[Dataset records]
BEGIN

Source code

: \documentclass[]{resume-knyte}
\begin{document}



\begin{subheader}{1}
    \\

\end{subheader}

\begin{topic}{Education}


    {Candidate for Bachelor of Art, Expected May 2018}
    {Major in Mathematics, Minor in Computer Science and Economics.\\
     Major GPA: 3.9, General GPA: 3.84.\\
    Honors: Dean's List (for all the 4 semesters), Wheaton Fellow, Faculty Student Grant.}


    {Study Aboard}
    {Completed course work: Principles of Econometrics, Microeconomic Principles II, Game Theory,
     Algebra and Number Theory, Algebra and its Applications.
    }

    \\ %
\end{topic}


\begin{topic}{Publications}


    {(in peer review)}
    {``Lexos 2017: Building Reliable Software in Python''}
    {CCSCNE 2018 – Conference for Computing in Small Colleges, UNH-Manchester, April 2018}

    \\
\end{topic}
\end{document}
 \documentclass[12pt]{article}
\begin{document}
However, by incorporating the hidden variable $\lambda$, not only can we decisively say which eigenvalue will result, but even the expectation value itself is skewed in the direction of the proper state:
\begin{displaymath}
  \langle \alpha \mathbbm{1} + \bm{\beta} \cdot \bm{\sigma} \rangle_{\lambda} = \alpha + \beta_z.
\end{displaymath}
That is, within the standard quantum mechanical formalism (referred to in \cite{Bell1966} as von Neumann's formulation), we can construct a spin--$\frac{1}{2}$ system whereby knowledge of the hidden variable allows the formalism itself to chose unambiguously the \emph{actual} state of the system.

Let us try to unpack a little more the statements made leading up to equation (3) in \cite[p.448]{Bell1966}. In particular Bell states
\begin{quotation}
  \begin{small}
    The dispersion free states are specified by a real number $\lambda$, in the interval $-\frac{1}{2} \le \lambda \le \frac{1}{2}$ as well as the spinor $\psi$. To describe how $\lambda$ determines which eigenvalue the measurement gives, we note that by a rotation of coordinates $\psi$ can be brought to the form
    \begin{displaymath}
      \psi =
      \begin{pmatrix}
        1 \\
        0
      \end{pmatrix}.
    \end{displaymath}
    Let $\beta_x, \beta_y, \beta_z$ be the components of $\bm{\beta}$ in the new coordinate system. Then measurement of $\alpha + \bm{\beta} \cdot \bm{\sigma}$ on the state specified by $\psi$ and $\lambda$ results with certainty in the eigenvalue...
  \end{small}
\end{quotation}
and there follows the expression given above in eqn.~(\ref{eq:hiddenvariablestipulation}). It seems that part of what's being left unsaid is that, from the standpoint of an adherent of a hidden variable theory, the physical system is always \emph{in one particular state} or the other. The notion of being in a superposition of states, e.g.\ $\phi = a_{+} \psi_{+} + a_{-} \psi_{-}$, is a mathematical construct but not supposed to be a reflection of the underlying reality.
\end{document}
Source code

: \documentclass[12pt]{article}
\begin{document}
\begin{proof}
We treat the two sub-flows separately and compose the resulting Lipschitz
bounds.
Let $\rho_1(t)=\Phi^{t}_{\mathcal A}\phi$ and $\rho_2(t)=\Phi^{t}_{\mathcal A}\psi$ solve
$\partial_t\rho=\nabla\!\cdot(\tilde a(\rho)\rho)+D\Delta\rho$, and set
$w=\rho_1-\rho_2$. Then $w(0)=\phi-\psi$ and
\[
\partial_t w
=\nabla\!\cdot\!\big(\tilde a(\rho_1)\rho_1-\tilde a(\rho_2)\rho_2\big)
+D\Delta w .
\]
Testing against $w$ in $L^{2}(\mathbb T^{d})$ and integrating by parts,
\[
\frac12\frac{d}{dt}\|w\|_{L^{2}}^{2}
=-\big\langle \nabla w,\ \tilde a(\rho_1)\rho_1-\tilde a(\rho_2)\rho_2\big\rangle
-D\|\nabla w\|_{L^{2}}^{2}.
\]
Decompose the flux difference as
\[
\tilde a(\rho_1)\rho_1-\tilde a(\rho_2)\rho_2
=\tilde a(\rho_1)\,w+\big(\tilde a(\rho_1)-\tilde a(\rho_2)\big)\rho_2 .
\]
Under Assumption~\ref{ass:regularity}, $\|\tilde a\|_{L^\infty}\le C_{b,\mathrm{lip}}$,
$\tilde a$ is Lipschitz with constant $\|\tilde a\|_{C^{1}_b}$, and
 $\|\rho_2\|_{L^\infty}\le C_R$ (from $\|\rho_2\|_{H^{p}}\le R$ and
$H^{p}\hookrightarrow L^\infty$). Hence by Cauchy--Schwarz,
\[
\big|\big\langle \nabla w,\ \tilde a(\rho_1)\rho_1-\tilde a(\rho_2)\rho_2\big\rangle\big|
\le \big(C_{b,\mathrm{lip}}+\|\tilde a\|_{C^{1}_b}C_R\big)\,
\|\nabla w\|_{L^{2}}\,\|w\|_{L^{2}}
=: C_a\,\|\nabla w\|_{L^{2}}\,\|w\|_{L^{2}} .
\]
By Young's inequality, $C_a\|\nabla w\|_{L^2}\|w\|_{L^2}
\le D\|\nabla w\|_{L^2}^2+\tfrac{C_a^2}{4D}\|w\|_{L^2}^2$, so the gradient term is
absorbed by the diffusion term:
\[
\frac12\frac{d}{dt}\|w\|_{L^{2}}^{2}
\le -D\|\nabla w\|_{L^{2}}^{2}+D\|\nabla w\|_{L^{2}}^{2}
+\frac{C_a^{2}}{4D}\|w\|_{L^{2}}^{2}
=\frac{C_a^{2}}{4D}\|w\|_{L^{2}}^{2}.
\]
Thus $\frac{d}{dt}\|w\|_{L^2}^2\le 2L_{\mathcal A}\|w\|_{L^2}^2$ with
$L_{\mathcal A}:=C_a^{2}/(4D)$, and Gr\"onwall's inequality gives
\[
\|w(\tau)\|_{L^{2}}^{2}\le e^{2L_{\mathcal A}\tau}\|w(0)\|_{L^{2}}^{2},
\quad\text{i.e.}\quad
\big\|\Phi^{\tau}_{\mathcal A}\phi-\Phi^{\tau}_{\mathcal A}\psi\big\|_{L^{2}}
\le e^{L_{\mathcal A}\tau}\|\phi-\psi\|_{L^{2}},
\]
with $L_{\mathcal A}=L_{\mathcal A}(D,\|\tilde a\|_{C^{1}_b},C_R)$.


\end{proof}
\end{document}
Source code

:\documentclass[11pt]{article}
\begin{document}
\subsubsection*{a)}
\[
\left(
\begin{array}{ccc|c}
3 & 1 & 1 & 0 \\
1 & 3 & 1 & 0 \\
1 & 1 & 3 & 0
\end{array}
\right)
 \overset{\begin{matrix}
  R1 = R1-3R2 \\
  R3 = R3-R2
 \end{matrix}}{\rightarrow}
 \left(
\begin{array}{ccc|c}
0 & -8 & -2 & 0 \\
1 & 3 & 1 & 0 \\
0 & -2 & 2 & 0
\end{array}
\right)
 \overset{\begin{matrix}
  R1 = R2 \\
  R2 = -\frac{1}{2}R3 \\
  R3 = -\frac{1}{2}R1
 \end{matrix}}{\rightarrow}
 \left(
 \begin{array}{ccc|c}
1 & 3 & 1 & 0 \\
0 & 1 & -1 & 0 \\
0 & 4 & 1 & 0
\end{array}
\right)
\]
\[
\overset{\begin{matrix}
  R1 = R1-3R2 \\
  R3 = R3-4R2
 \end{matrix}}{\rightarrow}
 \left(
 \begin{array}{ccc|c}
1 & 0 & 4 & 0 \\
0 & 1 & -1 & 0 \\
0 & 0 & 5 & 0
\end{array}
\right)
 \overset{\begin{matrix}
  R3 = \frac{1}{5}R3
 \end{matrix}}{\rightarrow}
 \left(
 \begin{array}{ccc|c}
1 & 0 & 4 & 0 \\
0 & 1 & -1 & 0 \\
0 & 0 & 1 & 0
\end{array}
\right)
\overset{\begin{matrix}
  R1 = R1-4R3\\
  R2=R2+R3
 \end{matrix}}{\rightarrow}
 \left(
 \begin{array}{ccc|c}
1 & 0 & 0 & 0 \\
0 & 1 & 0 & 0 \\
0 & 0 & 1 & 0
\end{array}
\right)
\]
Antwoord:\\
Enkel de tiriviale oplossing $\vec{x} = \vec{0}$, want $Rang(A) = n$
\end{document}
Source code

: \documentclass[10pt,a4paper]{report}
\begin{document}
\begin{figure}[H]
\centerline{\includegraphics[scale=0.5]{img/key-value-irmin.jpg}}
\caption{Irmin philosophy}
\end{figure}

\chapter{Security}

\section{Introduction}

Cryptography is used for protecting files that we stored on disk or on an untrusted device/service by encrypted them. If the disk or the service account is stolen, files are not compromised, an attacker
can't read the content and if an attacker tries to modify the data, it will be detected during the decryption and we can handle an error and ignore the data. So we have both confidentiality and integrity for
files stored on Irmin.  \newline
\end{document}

END

### Work instructions
In the lines above, find the word "Major" and copy each line that contains it.

### Written solution
    {Major in Mathematics, Minor in Computer Science and Economics.\\
     Major GPA: 3.9, General GPA: 3.84.\\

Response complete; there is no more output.